═════ Source material ═════

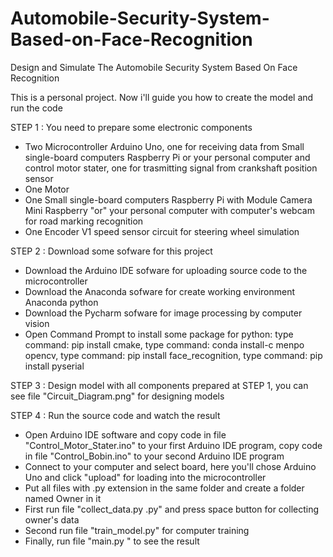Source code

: # Automobile-Security-System-Based-on-Face-Recognition
Design and Simulate The Automobile Security System Based On Face Recognition

This is a personal project. Now i'll guide you how to create the model and run the code

STEP 1 : You need to prepare some electronic components
+ Two Microcontroller Arduino Uno, one for receiving data from Small single-board computers Raspberry Pi or your personal computer and control motor stater, one for trasmitting signal from crankshaft position sensor 
+ One Motor 
+ One Small single-board computers Raspberry Pi with Module Camera Mini Raspberry "or" your personal computer with computer's webcam for road marking recognition
+ One Encoder V1 speed sensor circuit for steering wheel simulation

STEP 2 : Download some sofware for this project
+ Download the Arduino IDE sofware for uploading source code to the microcontroller
+ Download the Anaconda sofware for create working environment Anaconda python
+ Download the Pycharm sofware for image processing by computer vision
+ Open Command Prompt to install some package for python: type command: pip install cmake, type command: conda install-c menpo opencv, type command: pip install face_recognition, type command: pip install pyserial

STEP 3 : Design model with all components prepared at STEP 1, you can see file "Circuit_Diagram.png" for designing models

STEP 4 : Run the source code and watch the result  
+ Open Arduino IDE software and copy code in file "Control_Motor_Stater.ino" to your first Arduino IDE program, copy code in file "Control_Bobin.ino" to your second Arduino IDE program
+ Connect to your computer and select board, here you'll chose Arduino Uno and click "upload" for loading into the microcontroller
+ Put all files with .py extension in the same folder and create a folder named Owner in it 
+ First run file "collect_data.py .py" and press space button for collecting owner's data 
+ Second run file "train_model.py" for computer training 
+ Finally, run file "main.py " to see the result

═════

Aim of the task. Using the entries, count the lines that hold the string "Based"; nothing but the number is needed.

Result of the exercise. 2